Territoire traditionnel

Au cours des années 1830, les Wetaɬ quittent la région du Plateau (voir Autochtones : le Plateau) pour se déplacer vers l’ouest à travers les eaux méridionales du fleuve Stikine et les sources nordiques des rivières Nass, Iskut et Skeena jusqu’à la côte du Pacifique. Ils occupent surtout les alentours du canal de Portland.

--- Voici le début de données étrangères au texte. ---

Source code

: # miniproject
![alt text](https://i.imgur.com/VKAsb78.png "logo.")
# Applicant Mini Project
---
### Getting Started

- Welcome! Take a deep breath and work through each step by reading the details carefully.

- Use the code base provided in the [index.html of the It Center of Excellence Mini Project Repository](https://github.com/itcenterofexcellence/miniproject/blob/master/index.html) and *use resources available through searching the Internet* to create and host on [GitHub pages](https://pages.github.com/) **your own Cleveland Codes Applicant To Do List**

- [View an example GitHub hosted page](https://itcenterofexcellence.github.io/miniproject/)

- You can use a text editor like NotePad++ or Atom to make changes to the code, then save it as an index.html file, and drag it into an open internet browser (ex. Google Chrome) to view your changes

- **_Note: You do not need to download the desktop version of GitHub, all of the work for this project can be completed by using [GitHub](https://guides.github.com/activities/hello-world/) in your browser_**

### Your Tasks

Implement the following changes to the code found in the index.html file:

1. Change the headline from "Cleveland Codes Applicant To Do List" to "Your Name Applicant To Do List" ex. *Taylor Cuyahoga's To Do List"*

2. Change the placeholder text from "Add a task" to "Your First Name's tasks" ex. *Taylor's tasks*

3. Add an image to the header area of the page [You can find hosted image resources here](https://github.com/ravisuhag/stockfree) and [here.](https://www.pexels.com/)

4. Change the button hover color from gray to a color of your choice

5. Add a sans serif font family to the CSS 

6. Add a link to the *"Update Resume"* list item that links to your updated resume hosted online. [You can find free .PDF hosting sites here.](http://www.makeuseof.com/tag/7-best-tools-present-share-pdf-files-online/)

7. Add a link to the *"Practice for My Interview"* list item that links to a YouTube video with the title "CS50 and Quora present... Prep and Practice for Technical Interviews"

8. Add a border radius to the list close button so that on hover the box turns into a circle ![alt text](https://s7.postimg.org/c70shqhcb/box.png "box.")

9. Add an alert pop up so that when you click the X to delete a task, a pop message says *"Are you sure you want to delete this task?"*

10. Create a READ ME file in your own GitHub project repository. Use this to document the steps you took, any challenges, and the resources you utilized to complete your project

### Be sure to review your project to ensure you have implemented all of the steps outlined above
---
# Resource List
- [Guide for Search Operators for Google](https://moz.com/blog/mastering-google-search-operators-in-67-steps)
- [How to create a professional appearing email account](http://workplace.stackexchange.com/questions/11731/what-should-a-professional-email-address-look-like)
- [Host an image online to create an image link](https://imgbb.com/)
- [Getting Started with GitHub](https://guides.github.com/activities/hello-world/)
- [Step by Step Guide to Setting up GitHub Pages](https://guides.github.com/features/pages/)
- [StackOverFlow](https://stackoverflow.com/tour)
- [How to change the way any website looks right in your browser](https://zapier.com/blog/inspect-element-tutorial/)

Selon l’histoire orale, les Wetaɬ déménagent après que les Łingít (Tlingits) menacent de tuer les hommes du peuple wetaɬ et d’asservir leurs femmes et leurs enfants (voir Esclavage des peuples autochtones au Canada). Les Wetaɬ sont également persécutés et attaqués par leurs voisins, les Tahltans. Pendant leur migration, les Wetaɬ voient le nombre de leur population diminuer. À la fin des années 1800, les survivants sont assimilés aux Nisga'a.

Vie traditionnelle

L’économie des Wetaɬ repose sur la chasse au gibier de l’intérieur. Bien qu’ils ne se soient jamais complètement adaptés à l’environnement des réseaux fluviaux ou de la côte, les Wetaɬ occupent la région entourant le lac Meziadin où ils pêchent le saumon.

Langue

Les Gitxsan et les Nisga’a utilisent un mot tsimshian, Tsetsaut, pour désigner les Wetaɬ, Ce mot signifie « ceux de l’intérieur ». Le terme désigne aussi les divers peuples vivant à l’intérieur du nord de la Colombie-Britannique et parlant l’athapascan comprenant non seulement les Wetaɬ, mais certains Sékanis et Tahltans.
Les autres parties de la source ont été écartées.